Listed entries:
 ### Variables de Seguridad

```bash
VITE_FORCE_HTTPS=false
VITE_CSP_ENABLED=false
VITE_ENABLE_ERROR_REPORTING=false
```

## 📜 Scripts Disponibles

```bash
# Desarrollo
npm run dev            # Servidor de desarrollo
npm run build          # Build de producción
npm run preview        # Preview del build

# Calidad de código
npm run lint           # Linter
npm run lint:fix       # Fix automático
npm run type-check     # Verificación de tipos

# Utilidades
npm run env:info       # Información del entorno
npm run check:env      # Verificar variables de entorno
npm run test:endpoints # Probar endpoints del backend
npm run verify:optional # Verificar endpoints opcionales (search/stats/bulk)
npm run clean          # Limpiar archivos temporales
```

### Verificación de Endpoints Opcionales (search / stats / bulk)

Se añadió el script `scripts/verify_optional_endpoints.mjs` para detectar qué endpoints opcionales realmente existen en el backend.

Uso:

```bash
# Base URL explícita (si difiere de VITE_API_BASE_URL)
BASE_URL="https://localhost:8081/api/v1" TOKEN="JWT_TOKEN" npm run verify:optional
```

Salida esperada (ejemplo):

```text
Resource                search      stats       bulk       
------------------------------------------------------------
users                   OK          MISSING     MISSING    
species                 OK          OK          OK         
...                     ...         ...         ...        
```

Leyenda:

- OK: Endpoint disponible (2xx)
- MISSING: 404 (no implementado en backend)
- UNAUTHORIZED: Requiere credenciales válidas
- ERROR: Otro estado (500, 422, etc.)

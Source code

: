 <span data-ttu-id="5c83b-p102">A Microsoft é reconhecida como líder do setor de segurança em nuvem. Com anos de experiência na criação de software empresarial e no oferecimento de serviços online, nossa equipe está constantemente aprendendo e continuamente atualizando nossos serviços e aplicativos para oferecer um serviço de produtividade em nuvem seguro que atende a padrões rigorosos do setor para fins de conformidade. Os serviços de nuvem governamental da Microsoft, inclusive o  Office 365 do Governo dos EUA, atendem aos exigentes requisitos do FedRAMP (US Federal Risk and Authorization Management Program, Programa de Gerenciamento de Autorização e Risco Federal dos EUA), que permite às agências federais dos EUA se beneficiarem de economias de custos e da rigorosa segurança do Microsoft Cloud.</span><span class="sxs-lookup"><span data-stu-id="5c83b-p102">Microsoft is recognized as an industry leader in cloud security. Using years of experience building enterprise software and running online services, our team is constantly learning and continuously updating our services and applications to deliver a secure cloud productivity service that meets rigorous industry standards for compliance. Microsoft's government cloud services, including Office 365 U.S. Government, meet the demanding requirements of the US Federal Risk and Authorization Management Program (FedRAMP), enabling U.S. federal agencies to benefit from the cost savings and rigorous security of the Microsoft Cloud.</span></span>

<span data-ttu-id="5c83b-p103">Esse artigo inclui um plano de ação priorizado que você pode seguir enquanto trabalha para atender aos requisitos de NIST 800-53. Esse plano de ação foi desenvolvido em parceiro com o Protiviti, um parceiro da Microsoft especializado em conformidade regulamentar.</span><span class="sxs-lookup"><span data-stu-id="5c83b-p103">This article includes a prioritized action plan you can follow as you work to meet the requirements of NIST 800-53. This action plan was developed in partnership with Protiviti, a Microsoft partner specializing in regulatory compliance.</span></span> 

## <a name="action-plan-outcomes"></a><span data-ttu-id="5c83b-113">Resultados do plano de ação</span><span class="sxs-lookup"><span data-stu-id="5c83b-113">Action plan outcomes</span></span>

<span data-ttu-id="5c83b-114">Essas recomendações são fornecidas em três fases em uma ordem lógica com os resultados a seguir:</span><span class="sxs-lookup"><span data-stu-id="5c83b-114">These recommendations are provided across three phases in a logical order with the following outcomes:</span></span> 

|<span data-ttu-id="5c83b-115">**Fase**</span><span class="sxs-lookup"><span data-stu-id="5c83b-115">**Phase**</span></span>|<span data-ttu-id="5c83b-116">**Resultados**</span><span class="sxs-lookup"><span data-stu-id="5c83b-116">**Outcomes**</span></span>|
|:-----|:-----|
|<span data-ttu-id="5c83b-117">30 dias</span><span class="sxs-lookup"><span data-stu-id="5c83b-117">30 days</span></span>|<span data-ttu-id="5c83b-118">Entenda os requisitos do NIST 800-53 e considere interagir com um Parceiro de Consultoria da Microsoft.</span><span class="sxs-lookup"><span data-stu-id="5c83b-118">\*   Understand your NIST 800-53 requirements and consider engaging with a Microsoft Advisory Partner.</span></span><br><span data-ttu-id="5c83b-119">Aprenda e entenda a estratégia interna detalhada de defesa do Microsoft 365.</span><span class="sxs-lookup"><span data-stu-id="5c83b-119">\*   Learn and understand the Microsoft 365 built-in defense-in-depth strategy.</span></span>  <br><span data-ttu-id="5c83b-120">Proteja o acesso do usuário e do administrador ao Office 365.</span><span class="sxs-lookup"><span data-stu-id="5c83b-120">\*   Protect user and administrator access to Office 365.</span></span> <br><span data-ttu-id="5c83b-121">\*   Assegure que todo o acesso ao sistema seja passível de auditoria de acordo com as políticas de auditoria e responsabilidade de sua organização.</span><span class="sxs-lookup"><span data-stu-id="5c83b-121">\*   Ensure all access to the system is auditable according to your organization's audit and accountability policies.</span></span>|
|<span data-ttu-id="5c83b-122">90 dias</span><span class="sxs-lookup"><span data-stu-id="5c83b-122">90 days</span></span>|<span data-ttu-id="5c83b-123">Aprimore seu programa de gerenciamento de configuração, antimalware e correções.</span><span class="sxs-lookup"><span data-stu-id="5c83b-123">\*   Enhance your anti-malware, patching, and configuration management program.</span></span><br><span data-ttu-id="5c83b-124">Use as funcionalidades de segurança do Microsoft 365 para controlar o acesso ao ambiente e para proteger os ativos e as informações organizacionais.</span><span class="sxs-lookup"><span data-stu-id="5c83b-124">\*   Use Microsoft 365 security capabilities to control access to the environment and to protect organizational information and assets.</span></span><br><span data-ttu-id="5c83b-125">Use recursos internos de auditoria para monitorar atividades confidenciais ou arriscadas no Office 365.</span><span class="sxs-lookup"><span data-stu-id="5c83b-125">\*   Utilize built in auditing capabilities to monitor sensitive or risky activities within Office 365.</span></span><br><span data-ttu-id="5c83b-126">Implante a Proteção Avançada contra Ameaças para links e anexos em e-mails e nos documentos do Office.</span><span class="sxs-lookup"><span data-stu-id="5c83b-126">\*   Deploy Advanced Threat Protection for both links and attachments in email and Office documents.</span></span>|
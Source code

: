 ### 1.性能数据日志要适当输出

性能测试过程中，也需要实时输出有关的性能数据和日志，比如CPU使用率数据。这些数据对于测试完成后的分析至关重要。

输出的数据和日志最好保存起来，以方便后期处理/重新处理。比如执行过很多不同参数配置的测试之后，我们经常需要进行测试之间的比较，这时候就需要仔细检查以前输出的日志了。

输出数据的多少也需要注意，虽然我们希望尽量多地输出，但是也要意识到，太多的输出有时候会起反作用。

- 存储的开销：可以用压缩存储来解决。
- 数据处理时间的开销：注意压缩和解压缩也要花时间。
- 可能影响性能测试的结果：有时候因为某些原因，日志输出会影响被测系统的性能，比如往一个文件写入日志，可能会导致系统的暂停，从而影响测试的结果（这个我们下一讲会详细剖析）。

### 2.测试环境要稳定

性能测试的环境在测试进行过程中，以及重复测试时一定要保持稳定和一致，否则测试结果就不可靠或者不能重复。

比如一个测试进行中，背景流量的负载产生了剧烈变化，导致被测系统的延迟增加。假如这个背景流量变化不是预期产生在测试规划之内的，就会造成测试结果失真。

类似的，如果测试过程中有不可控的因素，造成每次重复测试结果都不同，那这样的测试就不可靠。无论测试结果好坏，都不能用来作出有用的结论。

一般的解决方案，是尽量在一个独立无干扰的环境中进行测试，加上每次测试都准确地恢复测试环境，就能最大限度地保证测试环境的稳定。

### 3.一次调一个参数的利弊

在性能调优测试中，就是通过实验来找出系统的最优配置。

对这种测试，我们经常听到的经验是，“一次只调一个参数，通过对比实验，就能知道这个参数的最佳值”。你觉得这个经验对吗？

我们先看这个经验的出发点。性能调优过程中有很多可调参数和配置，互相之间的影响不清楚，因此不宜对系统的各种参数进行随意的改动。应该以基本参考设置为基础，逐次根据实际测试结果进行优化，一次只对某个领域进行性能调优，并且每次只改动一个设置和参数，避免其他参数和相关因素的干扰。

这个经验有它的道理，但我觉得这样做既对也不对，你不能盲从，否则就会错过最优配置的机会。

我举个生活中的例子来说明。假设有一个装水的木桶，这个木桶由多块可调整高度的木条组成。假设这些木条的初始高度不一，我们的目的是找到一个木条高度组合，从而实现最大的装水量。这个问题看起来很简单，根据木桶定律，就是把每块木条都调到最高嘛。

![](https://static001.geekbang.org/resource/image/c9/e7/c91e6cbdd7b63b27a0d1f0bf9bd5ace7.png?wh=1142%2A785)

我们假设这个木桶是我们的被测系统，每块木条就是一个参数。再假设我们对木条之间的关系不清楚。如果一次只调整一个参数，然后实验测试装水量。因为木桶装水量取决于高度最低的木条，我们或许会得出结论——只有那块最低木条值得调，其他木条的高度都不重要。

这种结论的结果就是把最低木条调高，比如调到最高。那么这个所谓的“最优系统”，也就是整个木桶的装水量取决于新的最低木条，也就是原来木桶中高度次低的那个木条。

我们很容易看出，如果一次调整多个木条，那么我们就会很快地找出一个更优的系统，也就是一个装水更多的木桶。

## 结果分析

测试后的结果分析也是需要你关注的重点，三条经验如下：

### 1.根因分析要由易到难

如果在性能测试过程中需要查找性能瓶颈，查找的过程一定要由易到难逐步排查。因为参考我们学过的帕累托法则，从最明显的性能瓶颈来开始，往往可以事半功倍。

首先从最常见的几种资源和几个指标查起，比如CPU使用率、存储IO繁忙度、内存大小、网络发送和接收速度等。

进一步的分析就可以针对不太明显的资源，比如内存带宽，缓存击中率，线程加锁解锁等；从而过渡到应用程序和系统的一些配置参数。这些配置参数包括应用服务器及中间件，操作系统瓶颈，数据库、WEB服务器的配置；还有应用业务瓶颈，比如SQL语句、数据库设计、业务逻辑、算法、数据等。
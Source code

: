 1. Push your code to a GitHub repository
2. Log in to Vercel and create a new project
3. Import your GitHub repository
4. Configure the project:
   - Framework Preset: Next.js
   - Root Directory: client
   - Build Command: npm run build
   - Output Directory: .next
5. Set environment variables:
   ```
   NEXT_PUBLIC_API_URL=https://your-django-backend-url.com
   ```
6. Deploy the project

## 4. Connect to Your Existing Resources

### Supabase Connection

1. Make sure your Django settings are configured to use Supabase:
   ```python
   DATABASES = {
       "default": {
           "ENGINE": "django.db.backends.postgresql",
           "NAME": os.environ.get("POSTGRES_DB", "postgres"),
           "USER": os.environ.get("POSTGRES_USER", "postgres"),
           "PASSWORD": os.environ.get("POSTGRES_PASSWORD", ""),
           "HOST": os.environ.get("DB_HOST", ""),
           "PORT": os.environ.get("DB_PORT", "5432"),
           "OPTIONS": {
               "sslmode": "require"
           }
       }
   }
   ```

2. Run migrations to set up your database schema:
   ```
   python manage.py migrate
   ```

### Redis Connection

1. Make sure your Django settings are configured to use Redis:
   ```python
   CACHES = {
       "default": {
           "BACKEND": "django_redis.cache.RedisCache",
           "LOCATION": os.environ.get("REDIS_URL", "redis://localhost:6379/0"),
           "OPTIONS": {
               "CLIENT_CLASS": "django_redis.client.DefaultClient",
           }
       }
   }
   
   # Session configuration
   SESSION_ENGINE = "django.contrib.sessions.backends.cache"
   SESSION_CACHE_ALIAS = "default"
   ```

What the exercise asks: Please give back only the lines starting with the one that contains "- Framework Preset: Next.js" and ending with the last line of the listing, retyped exactly.

Worked solution:
   - Framework Preset: Next.js
   - Root Directory: client
   - Build Command: npm run build
   - Output Directory: .next
5. Set environment variables:
   ```
   NEXT_PUBLIC_API_URL=https://your-django-backend-url.com
   ```
6. Deploy the project

## 4. Connect to Your Existing Resources

### Supabase Connection

1. Make sure your Django settings are configured to use Supabase:
   ```python
   DATABASES = {
       "default": {
           "ENGINE": "django.db.backends.postgresql",
           "NAME": os.environ.get("POSTGRES_DB", "postgres"),
           "USER": os.environ.get("POSTGRES_USER", "postgres"),
           "PASSWORD": os.environ.get("POSTGRES_PASSWORD", ""),
           "HOST": os.environ.get("DB_HOST", ""),
           "PORT": os.environ.get("DB_PORT", "5432"),
           "OPTIONS": {
               "sslmode": "require"
           }
       }
   }
   ```

2. Run migrations to set up your database schema:
   ```
   python manage.py migrate
   ```

### Redis Connection

1. Make sure your Django settings are configured to use Redis:
   ```python
   CACHES = {
       "default": {
           "BACKEND": "django_redis.cache.RedisCache",
           "LOCATION": os.environ.get("REDIS_URL", "redis://localhost:6379/0"),
           "OPTIONS": {
               "CLIENT_CLASS": "django_redis.client.DefaultClient",
           }
       }
   }
   
   # Session configuration
   SESSION_ENGINE = "django.contrib.sessions.backends.cache"
   SESSION_CACHE_ALIAS = "default"
   ```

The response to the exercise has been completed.